Workflow

The bottleneck moved, and nobody updated the org chart

The Reticle team · June 18, 2026 · 2 min read

There's a loop every team building with AI agents now lives inside. An agent researches the problem. An agent writes the code. Then a person opens the app, clicks around, checks the network tab, reads the logs, and decides whether it actually works. Then the feedback goes back to the agent.

Three of those four steps got an order of magnitude faster in the last two years. One didn't.

The human became the slow step

When code took days to write, a few hours of manual verification was rounding error. Now the code arrives in minutes and the verification still takes hours, so the math has flipped: the person checking the work is the bottleneck. Not because they're slow, because they're doing by hand what the rest of the loop does at machine speed.

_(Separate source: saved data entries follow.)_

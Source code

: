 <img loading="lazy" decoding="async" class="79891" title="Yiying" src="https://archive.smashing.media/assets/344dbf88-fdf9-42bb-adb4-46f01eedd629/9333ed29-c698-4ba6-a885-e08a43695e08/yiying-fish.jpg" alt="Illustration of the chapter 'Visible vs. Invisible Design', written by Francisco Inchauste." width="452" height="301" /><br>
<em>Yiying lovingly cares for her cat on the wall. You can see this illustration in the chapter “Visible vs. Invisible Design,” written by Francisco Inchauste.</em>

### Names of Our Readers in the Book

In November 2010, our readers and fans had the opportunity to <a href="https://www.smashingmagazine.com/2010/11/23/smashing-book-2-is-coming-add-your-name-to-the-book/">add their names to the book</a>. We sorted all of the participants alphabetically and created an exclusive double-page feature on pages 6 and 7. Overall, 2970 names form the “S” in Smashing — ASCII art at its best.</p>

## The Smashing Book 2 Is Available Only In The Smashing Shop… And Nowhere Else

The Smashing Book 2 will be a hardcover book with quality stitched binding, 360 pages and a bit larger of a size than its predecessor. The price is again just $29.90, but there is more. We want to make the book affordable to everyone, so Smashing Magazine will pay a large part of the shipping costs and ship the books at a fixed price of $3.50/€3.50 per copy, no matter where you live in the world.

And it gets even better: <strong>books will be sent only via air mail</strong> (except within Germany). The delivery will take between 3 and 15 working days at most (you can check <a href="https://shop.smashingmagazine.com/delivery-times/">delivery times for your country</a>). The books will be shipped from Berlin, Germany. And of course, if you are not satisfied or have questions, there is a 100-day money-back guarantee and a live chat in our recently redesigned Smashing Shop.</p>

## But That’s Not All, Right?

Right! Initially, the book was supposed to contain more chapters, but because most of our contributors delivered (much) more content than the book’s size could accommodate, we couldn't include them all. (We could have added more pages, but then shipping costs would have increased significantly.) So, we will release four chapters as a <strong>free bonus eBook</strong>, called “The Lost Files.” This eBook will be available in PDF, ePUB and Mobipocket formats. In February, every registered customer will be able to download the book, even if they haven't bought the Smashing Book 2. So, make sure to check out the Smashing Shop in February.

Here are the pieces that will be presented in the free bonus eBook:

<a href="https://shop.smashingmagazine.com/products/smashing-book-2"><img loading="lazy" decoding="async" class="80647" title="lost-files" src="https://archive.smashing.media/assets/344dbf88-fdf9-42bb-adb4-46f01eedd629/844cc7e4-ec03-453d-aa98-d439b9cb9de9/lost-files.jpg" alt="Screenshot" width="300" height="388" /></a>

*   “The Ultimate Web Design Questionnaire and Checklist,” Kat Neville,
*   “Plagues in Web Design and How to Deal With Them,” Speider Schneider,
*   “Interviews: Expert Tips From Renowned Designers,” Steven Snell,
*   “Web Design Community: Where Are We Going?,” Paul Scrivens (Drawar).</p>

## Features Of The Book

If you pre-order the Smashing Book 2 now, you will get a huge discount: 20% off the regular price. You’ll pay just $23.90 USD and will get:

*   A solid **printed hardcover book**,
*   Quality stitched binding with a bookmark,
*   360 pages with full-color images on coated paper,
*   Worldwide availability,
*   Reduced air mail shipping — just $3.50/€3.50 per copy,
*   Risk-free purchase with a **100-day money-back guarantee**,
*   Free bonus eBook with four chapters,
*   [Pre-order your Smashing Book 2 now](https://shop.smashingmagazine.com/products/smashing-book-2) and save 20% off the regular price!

And it's not just slow, it's the worst kind of work. Re-running the same flows, eyeballing the same screens, trying to remember what "correct" looked like last time. It's the task most likely to get rushed, and rushing verification is exactly how a false green slips through.

You can't close a loop at machine speed if one quarter of it runs at human speed.

Faster agents make it worse, not better

The intuitive fix is "make the agent better." But a better agent ships more changes, more often, which means more to verify, not less. Improving the fast steps widens the gap at the slow one. The bottleneck doesn't move on its own; it just gets more expensive to ignore.

The only way to actually close the loop is to make verification run at the same speed as everything else, automatic, on every change, with a verdict the agent can read and act on without a human in the path.

What that looks like

The agent makes a change. Verification runs against the real app, real interactions, real network calls, real state, and returns a verdict pointed at the exact line if something broke. The agent fixes it and re-verifies. The human reviews the result, not every intermediate step.

That's not removing people from the loop. It's removing people from the part of the loop that never needed a person, and giving them back the time to do the part that does.

The org chart still says a human signs off on quality. That part's fine. The part that needs updating is the assumption that signing off means doing the checking by hand.